---------- DATA PROVIDED ----------
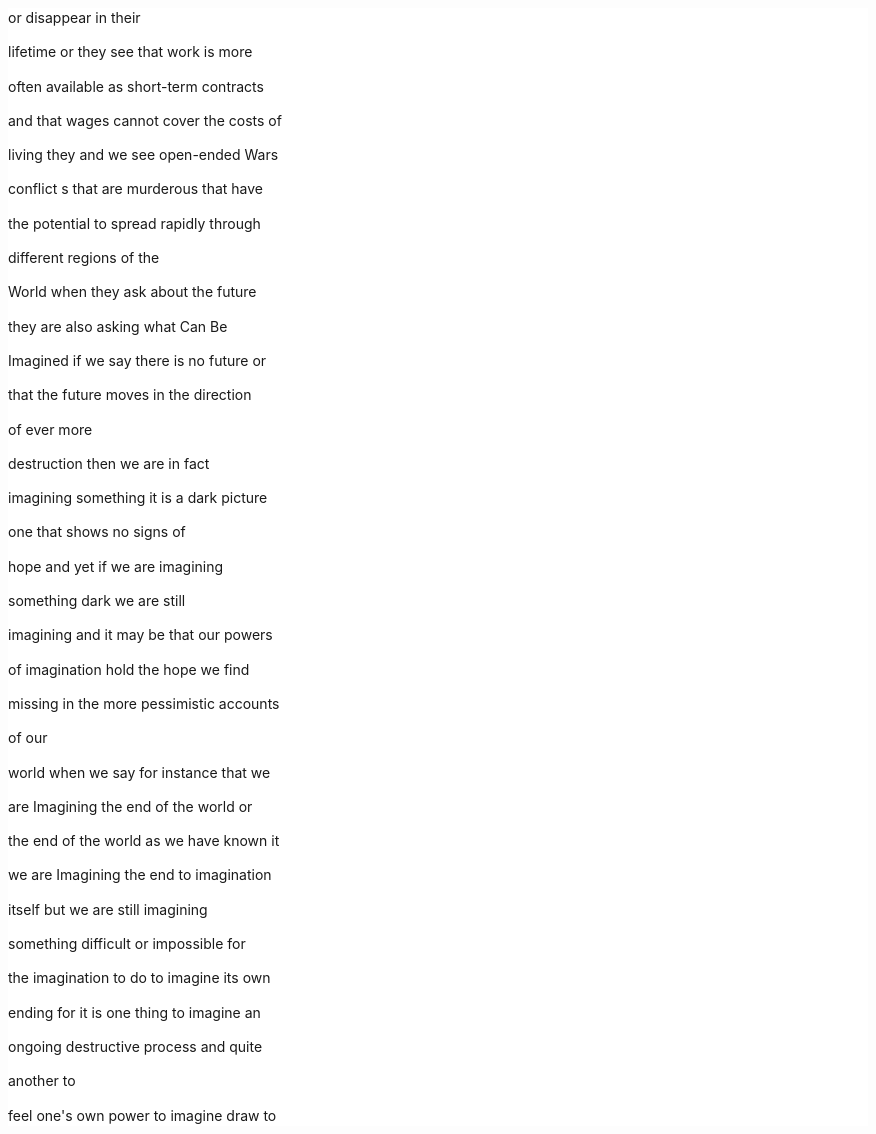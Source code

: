 or disappear in their

lifetime or they see that work is more

often available as short-term contracts

and that wages cannot cover the costs of

living they and we see open-ended Wars

conflict s that are murderous that have

the potential to spread rapidly through

different regions of the

World when they ask about the future

they are also asking what Can Be

Imagined if we say there is no future or

that the future moves in the direction

of ever more

destruction then we are in fact

imagining something it is a dark picture

one that shows no signs of

hope and yet if we are imagining

something dark we are still

imagining and it may be that our powers

of imagination hold the hope we find

missing in the more pessimistic accounts

of our

world when we say for instance that we

are Imagining the end of the world or

the end of the world as we have known it

we are Imagining the end to imagination

itself but we are still imagining

something difficult or impossible for

the imagination to do to imagine its own

ending for it is one thing to imagine an

ongoing destructive process and quite

another to

feel one's own power to imagine draw to
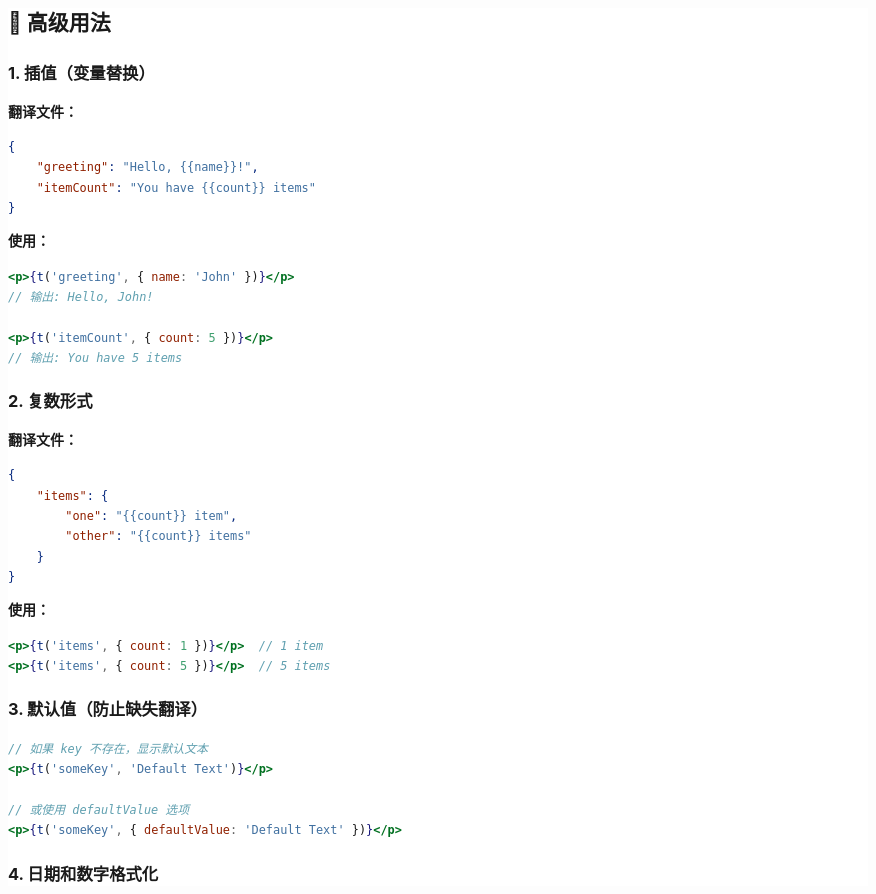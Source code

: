 
## 🚀 高级用法

### 1. 插值（变量替换）

**翻译文件：**

```json
{
    "greeting": "Hello, {{name}}!",
    "itemCount": "You have {{count}} items"
}
```

**使用：**

```jsx
<p>{t('greeting', { name: 'John' })}</p>
// 输出: Hello, John!

<p>{t('itemCount', { count: 5 })}</p>
// 输出: You have 5 items
```

### 2. 复数形式

**翻译文件：**

```json
{
    "items": {
        "one": "{{count}} item",
        "other": "{{count}} items"
    }
}
```

**使用：**

```jsx
<p>{t('items', { count: 1 })}</p>  // 1 item
<p>{t('items', { count: 5 })}</p>  // 5 items
```

### 3. 默认值（防止缺失翻译）

```jsx
// 如果 key 不存在，显示默认文本
<p>{t('someKey', 'Default Text')}</p>

// 或使用 defaultValue 选项
<p>{t('someKey', { defaultValue: 'Default Text' })}</p>
```

### 4. 日期和数字格式化
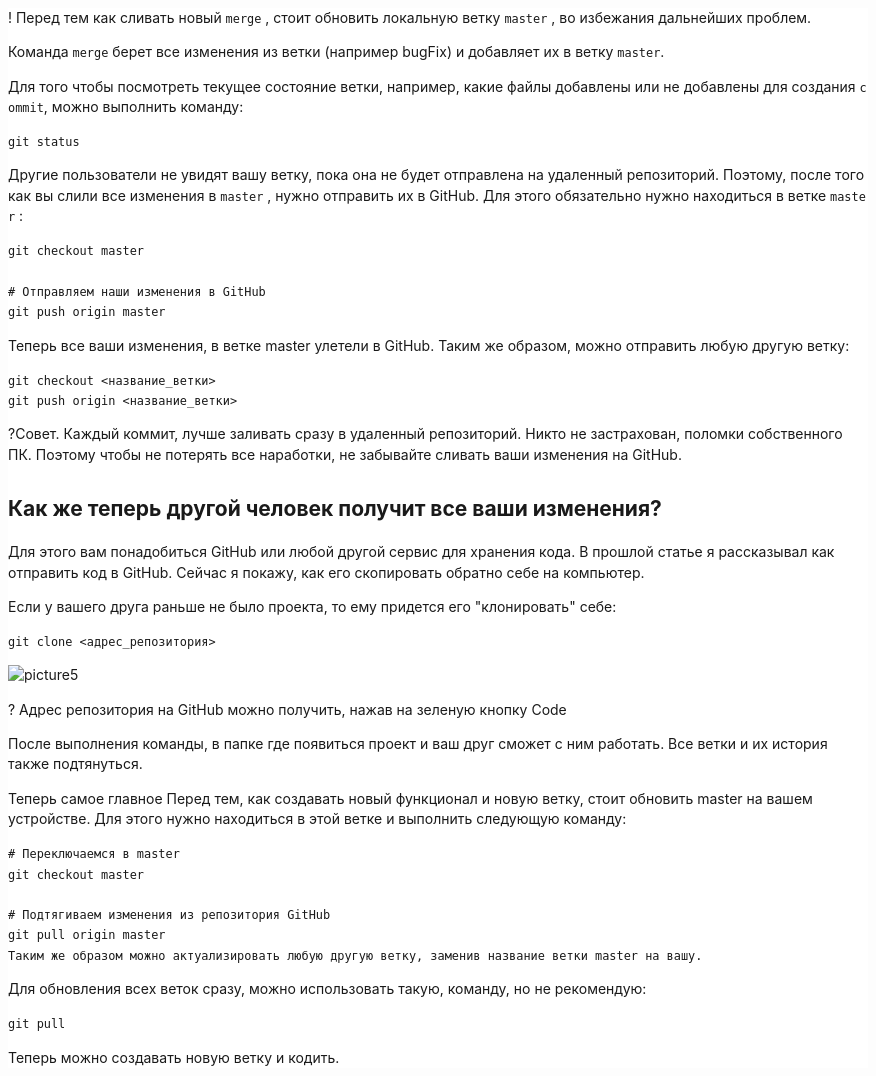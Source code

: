 ! Перед тем как сливать новый `merge` , стоит обновить локальную ветку `master` , во избежания дальнейших проблем.

Команда `merge` берет все изменения из ветки (например bugFix) и добавляет их в ветку `master`.

Для того чтобы посмотреть текущее состояние ветки, например, какие файлы добавлены или не добавлены для создания `commit`, можно выполнить команду:
```
git status
```

Другие пользователи не увидят вашу ветку, пока она не будет отправлена на удаленный репозиторий. Поэтому, после того как вы слили все изменения в `master` , нужно отправить их в GitHub. Для этого обязательно нужно находиться в ветке `master` :
```
git checkout master

# Отправляем наши изменения в GitHub
git push origin master
```
Теперь все ваши изменения, в ветке master улетели в GitHub. Таким же образом, можно отправить любую другую ветку:
```
git checkout <название_ветки>
git push origin <название_ветки>
```
?Совет. Каждый коммит, лучше заливать сразу в удаленный репозиторий. Никто не застрахован, поломки собственного ПК. Поэтому чтобы не потерять все наработки, не забывайте сливать ваши изменения на GitHub.

## Как же теперь другой человек получит все ваши изменения?
Для этого вам понадобиться GitHub или любой другой сервис для хранения кода. В прошлой статье я рассказывал как отправить код в GitHub. Сейчас я покажу, как его скопировать обратно себе на компьютер.

Если у вашего друга раньше не было проекта, то ему придется его "клонировать" себе:
```
git clone <адрес_репозитория>
```

![picture5](https://habrastorage.org/r/w1560/getpro/habr/upload_files/a84/b99/f71/a84b99f712637dd2fb37b93e62f8a48c.png)

? Адрес репозитория на GitHub можно получить, нажав на зеленую кнопку Code

После выполнения команды, в папке где появиться проект и ваш друг сможет с ним работать. Все ветки и их история также подтянуться.

Теперь самое главное
Перед тем, как создавать новый функционал и новую ветку, стоит обновить master на вашем устройстве. Для этого нужно находиться в этой ветке и выполнить следующую команду:
```
# Переключаемся в master
git checkout master

# Подтягиваем изменения из репозитория GitHub
git pull origin master
Таким же образом можно актуализировать любую другую ветку, заменив название ветки master на вашу.
```
Для обновления всех веток сразу, можно использовать такую, команду, но не рекомендую:
```
git pull
```
Теперь можно создавать новую ветку и кодить.
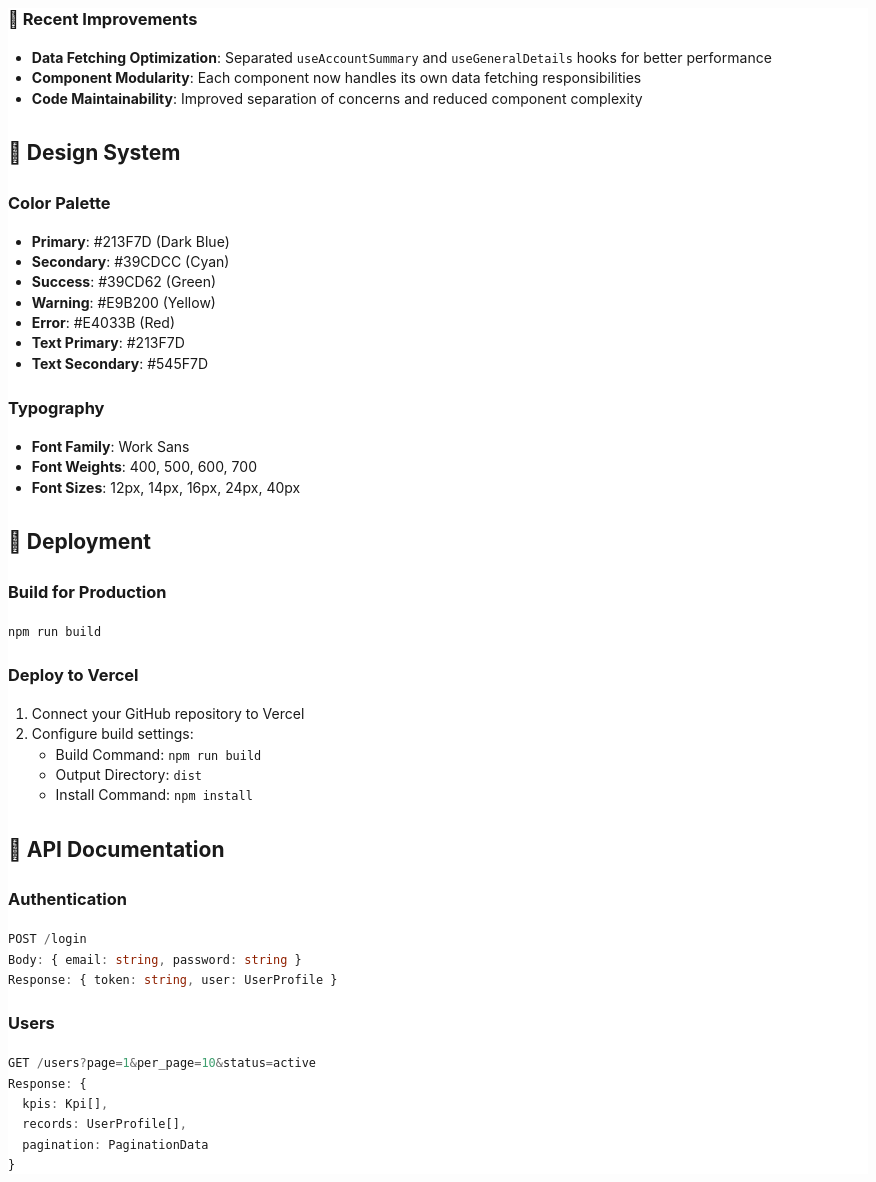 ### 🔄 **Recent Improvements**

- **Data Fetching Optimization**: Separated `useAccountSummary` and `useGeneralDetails` hooks for better performance
- **Component Modularity**: Each component now handles its own data fetching responsibilities
- **Code Maintainability**: Improved separation of concerns and reduced component complexity

## 🎨 Design System

### Color Palette
- **Primary**: #213F7D (Dark Blue)
- **Secondary**: #39CDCC (Cyan)
- **Success**: #39CD62 (Green)
- **Warning**: #E9B200 (Yellow)
- **Error**: #E4033B (Red)
- **Text Primary**: #213F7D
- **Text Secondary**: #545F7D

### Typography
- **Font Family**: Work Sans
- **Font Weights**: 400, 500, 600, 700
- **Font Sizes**: 12px, 14px, 16px, 24px, 40px


## 🚀 Deployment

### Build for Production
```bash
npm run build
```

### Deploy to Vercel
1. Connect your GitHub repository to Vercel
2. Configure build settings:
   - Build Command: `npm run build`
   - Output Directory: `dist`
   - Install Command: `npm install`


## 📝 API Documentation

### Authentication
```typescript
POST /login
Body: { email: string, password: string }
Response: { token: string, user: UserProfile }
```

### Users
```typescript
GET /users?page=1&per_page=10&status=active
Response: { 
  kpis: Kpi[], 
  records: UserProfile[], 
  pagination: PaginationData 
}
```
----------
EXERCISE - Return all the records above exactly, pictures omitted.

ANSWER BOX -
Source code

: or disappear in their

lifetime or they see that work is more

often available as short-term contracts

and that wages cannot cover the costs of

living they and we see open-ended Wars

conflict s that are murderous that have

the potential to spread rapidly through

different regions of the

World when they ask about the future

they are also asking what Can Be

Imagined if we say there is no future or

that the future moves in the direction

of ever more

destruction then we are in fact

imagining something it is a dark picture

one that shows no signs of

hope and yet if we are imagining

something dark we are still

imagining and it may be that our powers

of imagination hold the hope we find

missing in the more pessimistic accounts

of our

world when we say for instance that we

are Imagining the end of the world or

the end of the world as we have known it

we are Imagining the end to imagination

itself but we are still imagining

something difficult or impossible for

the imagination to do to imagine its own

ending for it is one thing to imagine an

ongoing destructive process and quite

another to

feel one's own power to imagine draw to
Source code

: 
## 🚀 高级用法

### 1. 插值（变量替换）

**翻译文件：**

```json
{
    "greeting": "Hello, {{name}}!",
    "itemCount": "You have {{count}} items"
}
```

**使用：**

```jsx
<p>{t('greeting', { name: 'John' })}</p>
// 输出: Hello, John!

<p>{t('itemCount', { count: 5 })}</p>
// 输出: You have 5 items
```

### 2. 复数形式

**翻译文件：**

```json
{
    "items": {
        "one": "{{count}} item",
        "other": "{{count}} items"
    }
}
```

**使用：**

```jsx
<p>{t('items', { count: 1 })}</p>  // 1 item
<p>{t('items', { count: 5 })}</p>  // 5 items
```

### 3. 默认值（防止缺失翻译）

```jsx
// 如果 key 不存在，显示默认文本
<p>{t('someKey', 'Default Text')}</p>

// 或使用 defaultValue 选项
<p>{t('someKey', { defaultValue: 'Default Text' })}</p>
```

### 4. 日期和数字格式化
Source code

: ! Перед тем как сливать новый `merge` , стоит обновить локальную ветку `master` , во избежания дальнейших проблем.

Команда `merge` берет все изменения из ветки (например bugFix) и добавляет их в ветку `master`.

Для того чтобы посмотреть текущее состояние ветки, например, какие файлы добавлены или не добавлены для создания `commit`, можно выполнить команду:
```
git status
```

Другие пользователи не увидят вашу ветку, пока она не будет отправлена на удаленный репозиторий. Поэтому, после того как вы слили все изменения в `master` , нужно отправить их в GitHub. Для этого обязательно нужно находиться в ветке `master` :
```
git checkout master

# Отправляем наши изменения в GitHub
git push origin master
```
Теперь все ваши изменения, в ветке master улетели в GitHub. Таким же образом, можно отправить любую другую ветку:
```
git checkout <название_ветки>
git push origin <название_ветки>
```
?Совет. Каждый коммит, лучше заливать сразу в удаленный репозиторий. Никто не застрахован, поломки собственного ПК. Поэтому чтобы не потерять все наработки, не забывайте сливать ваши изменения на GitHub.

## Как же теперь другой человек получит все ваши изменения?
Для этого вам понадобиться GitHub или любой другой сервис для хранения кода. В прошлой статье я рассказывал как отправить код в GitHub. Сейчас я покажу, как его скопировать обратно себе на компьютер.

Если у вашего друга раньше не было проекта, то ему придется его "клонировать" себе:
```
git clone <адрес_репозитория>
```

![picture5](https://habrastorage.org/r/w1560/getpro/habr/upload_files/a84/b99/f71/a84b99f712637dd2fb37b93e62f8a48c.png)

? Адрес репозитория на GitHub можно получить, нажав на зеленую кнопку Code

После выполнения команды, в папке где появиться проект и ваш друг сможет с ним работать. Все ветки и их история также подтянуться.

Теперь самое главное
Перед тем, как создавать новый функционал и новую ветку, стоит обновить master на вашем устройстве. Для этого нужно находиться в этой ветке и выполнить следующую команду:
```
# Переключаемся в master
git checkout master

# Подтягиваем изменения из репозитория GitHub
git pull origin master
Таким же образом можно актуализировать любую другую ветку, заменив название ветки master на вашу.
```
Для обновления всех веток сразу, можно использовать такую, команду, но не рекомендую:
```
git pull
```
Теперь можно создавать новую ветку и кодить.
 ### 🔄 **Recent Improvements**

- **Data Fetching Optimization**: Separated `useAccountSummary` and `useGeneralDetails` hooks for better performance
- **Component Modularity**: Each component now handles its own data fetching responsibilities
- **Code Maintainability**: Improved separation of concerns and reduced component complexity

## 🎨 Design System

### Color Palette
- **Primary**: #213F7D (Dark Blue)
- **Secondary**: #39CDCC (Cyan)
- **Success**: #39CD62 (Green)
- **Warning**: #E9B200 (Yellow)
- **Error**: #E4033B (Red)
- **Text Primary**: #213F7D
- **Text Secondary**: #545F7D

### Typography
- **Font Family**: Work Sans
- **Font Weights**: 400, 500, 600, 700
- **Font Sizes**: 12px, 14px, 16px, 24px, 40px


## 🚀 Deployment

### Build for Production
```bash
npm run build
```

### Deploy to Vercel
1. Connect your GitHub repository to Vercel
2. Configure build settings:
   - Build Command: `npm run build`
   - Output Directory: `dist`
   - Install Command: `npm install`


## 📝 API Documentation

### Authentication
```typescript
POST /login
Body: { email: string, password: string }
Response: { token: string, user: UserProfile }
```

### Users
```typescript
GET /users?page=1&per_page=10&status=active
Response: { 
  kpis: Kpi[], 
  records: UserProfile[], 
  pagination: PaginationData 
}
```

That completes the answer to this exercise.